Feb 13, 2020 - World

Justice Department slaps Huawei with new racketeering charges

Meng Wanzhou
Huawei CFO Wanzhou Meng. Photo: Don Mackinnon/AFP via Getty Images

The Justice Department on Thursday announced a 16-count superseding indictment against Chinese telecom giant Huawei and its CFO Meng Wanzhou that includes charges of racketeering and conspiracy to steal trade secrets.

Why it matters: The superseding indictment could ratchet up the potential penalties against Huawei, which was already facing charges for violating U.S. sanctions against Iran and North Korea. Meng is currently in Canada fighting extradition to the U.S., with the first stage of her hearing beginning last month.

  • It's a widely held assumption that rampant IP theft by Chinese companies has been one factor behind the extremely rapid advance of Chinese tech companies — but actual evidence to back up that assumption is rare.
  • The charges against Huawei, if held up in court, will mark a globally significant example of this phenomenon.

What they're saying:

  • "[T]he new charges in this case relate to the alleged decades-long efforts by Huawei, and several of its subsidiaries, both in the U.S. and in the People's Republic of China, to misappropriate intellectual property, including from six U.S. technology companies, in an effort to grow and operate Huawei's business," said U.S. Attorney Richard Donoghue.
  • "The misappropriated intellectual property included trade secret information and copyrighted works, such as source code and user manuals for internet routers, antenna technology and robot testing technology," Donoghue continued.
  • "The superseding indictment also includes new allegations about Huawei and its subsidiaries' involvement in business and technology projects in countries subject to U.S., E.U. and/or U.N. sanctions, such as Iran and North Korea — as well as the company's efforts to conceal the full scope of that involvement."

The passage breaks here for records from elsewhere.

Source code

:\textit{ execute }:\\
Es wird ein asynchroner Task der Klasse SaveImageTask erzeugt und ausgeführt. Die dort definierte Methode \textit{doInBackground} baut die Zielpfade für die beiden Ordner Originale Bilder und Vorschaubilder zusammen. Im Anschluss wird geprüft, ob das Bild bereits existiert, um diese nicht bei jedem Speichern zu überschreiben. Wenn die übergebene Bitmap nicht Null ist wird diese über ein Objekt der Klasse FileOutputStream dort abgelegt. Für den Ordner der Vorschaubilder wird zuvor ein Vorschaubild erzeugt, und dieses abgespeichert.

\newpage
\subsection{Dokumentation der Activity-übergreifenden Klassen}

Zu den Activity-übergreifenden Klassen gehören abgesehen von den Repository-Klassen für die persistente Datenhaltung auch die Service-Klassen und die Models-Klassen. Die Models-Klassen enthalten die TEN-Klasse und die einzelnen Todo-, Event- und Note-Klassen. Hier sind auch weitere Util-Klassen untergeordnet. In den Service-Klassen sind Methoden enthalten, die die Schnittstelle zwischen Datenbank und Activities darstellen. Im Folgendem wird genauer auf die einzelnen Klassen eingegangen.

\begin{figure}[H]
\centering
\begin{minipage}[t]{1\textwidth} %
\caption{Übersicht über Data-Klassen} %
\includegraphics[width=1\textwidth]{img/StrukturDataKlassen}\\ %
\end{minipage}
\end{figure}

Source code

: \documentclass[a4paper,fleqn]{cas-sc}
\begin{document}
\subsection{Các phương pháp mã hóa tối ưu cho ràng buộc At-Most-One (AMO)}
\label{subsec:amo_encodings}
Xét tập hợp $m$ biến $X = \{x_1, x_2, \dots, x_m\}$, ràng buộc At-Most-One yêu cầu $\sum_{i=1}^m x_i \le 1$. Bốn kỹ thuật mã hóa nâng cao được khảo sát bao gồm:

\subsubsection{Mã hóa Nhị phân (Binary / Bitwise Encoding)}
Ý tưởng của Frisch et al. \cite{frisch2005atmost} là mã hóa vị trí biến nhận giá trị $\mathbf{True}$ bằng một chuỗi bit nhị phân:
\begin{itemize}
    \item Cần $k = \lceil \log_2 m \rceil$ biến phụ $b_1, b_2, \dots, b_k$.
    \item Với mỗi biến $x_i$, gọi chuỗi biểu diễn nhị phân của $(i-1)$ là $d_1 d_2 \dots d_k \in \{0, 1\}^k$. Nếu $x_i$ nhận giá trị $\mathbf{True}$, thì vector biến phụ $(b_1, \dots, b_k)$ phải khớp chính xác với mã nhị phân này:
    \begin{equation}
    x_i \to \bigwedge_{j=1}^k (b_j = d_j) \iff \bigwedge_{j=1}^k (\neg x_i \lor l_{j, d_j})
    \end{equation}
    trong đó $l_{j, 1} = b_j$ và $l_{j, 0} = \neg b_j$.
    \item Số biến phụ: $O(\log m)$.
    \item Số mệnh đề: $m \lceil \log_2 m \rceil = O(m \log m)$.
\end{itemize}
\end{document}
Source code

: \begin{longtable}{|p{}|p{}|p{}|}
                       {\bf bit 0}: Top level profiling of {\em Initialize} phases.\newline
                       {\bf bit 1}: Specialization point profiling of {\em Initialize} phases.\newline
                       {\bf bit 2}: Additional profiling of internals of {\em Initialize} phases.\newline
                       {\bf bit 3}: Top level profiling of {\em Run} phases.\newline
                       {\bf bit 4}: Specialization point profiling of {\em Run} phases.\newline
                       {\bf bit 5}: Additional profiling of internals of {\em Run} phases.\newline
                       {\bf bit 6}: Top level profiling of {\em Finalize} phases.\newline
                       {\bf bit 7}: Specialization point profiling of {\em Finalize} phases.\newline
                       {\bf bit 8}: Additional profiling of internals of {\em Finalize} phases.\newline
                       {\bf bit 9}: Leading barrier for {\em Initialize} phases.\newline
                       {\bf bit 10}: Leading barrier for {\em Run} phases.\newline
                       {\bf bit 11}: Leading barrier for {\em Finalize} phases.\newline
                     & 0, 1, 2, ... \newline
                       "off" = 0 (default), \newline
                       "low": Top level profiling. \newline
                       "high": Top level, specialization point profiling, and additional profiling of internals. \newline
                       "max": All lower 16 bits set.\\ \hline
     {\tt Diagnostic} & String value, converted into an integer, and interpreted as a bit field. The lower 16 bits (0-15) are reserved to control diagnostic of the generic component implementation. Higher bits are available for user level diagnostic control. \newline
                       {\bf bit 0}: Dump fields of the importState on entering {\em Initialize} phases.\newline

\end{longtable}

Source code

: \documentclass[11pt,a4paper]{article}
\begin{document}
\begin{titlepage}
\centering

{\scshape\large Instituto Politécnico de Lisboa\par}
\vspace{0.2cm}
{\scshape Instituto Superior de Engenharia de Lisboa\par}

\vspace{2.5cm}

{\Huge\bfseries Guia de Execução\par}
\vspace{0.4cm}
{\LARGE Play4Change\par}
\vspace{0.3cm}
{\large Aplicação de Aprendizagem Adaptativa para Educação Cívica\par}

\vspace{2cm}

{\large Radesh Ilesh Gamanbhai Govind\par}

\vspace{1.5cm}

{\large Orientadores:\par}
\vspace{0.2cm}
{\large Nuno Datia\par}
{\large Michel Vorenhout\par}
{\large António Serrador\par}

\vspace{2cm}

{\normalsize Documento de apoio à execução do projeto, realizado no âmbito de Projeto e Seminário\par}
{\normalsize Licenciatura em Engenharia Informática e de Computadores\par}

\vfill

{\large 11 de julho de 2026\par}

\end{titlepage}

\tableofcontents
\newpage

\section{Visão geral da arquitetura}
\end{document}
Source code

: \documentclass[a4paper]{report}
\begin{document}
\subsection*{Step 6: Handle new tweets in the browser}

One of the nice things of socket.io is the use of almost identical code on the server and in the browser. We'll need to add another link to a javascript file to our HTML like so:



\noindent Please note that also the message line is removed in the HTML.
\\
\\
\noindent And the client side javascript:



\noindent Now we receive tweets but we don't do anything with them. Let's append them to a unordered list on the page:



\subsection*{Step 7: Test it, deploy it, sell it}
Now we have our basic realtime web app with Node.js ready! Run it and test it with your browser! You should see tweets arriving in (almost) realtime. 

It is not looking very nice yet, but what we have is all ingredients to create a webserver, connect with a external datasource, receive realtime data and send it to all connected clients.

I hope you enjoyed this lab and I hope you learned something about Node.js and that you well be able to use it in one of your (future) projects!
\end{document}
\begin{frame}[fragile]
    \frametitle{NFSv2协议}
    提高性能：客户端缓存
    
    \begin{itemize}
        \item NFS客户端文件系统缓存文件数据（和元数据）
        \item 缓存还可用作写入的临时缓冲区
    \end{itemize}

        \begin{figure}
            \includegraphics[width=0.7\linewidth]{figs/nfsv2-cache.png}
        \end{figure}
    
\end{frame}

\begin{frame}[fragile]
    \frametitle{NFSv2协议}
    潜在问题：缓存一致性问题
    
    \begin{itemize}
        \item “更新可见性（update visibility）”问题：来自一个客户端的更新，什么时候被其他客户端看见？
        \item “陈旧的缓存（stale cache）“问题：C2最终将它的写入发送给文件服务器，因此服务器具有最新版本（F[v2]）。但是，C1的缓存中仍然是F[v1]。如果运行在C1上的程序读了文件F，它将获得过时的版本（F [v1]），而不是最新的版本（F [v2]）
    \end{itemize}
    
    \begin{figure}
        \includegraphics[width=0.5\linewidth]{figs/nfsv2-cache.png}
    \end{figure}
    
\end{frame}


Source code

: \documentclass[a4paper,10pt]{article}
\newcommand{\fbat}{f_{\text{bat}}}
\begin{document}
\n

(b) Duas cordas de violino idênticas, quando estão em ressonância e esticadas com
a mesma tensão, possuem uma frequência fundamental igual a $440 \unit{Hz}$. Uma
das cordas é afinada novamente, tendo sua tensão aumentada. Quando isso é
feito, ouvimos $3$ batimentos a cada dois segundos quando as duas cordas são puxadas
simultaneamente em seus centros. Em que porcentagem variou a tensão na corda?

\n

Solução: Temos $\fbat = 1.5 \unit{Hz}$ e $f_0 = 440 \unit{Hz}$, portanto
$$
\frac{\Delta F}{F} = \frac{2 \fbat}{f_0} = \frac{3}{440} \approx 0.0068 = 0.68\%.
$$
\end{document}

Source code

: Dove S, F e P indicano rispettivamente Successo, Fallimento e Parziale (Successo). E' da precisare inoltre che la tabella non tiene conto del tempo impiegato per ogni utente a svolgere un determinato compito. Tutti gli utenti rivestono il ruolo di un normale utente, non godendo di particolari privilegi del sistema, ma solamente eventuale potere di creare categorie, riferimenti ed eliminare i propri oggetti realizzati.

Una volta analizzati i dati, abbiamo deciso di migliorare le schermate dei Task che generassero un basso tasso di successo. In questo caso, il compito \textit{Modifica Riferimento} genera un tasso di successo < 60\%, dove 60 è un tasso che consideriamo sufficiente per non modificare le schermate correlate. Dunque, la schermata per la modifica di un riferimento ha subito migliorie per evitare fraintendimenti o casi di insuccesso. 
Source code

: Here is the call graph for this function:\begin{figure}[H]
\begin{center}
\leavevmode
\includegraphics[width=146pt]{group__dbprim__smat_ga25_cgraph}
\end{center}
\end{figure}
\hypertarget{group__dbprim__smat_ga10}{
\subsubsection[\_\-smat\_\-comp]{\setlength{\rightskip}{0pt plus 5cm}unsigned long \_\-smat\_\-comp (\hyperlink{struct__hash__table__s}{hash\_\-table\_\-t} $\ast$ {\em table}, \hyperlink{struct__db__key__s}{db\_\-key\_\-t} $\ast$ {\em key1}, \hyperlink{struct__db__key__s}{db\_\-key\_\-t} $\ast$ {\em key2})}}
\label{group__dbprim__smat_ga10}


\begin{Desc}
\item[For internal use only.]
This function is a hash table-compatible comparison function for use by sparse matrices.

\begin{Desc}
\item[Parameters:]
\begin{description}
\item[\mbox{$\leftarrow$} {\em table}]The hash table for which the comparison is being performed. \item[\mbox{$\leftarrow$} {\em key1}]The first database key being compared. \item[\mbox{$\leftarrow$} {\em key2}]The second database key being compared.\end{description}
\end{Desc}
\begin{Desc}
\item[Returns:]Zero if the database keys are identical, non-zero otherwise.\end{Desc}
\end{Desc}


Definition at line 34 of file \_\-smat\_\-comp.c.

The big picture: This is the latest development in the Trump administration's campaign against Huawei, whose equipment it believes has secret "back doors" that can be exploited by the Chinese government for espionage. The administration has banned the use of Huawei's technology by the federal government and has been lobbying U.S. allies not to use Huawei equipment to build their 5G networks.